#### PROVIDED RECORDS

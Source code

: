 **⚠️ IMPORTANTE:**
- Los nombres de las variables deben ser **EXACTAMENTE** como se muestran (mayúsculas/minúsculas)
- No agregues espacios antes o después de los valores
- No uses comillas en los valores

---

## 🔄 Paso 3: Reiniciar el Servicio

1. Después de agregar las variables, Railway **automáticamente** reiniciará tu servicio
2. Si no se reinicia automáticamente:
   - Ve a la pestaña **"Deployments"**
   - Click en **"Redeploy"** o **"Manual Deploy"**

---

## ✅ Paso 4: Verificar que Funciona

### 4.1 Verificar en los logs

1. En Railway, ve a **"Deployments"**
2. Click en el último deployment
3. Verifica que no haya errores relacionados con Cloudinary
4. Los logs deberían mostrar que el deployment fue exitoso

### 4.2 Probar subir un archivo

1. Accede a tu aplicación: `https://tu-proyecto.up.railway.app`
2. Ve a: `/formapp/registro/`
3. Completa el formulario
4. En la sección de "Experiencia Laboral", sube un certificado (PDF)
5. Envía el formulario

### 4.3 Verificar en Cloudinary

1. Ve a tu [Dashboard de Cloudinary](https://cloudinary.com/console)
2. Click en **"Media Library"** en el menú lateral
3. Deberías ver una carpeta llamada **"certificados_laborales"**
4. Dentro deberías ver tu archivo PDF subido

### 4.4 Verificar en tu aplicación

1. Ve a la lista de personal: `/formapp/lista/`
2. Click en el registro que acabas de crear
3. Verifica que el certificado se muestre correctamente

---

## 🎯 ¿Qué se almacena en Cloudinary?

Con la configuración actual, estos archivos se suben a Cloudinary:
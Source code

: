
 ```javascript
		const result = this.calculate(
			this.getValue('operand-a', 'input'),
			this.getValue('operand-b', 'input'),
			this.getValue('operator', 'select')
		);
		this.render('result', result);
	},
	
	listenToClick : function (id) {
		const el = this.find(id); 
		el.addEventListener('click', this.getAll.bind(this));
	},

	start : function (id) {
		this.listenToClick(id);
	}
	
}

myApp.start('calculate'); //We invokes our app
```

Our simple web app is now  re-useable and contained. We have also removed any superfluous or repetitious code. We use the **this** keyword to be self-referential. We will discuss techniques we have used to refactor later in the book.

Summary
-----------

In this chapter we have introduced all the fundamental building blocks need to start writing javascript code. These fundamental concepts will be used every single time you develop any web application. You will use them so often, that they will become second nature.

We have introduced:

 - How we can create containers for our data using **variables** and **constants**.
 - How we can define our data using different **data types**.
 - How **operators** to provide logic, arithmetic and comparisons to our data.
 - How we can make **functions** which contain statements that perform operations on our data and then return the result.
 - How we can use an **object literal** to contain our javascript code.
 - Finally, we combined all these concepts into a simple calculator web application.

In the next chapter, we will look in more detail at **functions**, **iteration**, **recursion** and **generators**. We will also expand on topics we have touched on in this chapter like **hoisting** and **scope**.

#### WHAT YOU WILL DO
Among the entries, how many lines carry "that"? Reply with a number and nothing else.

#### EXERCISE SOLUTION
2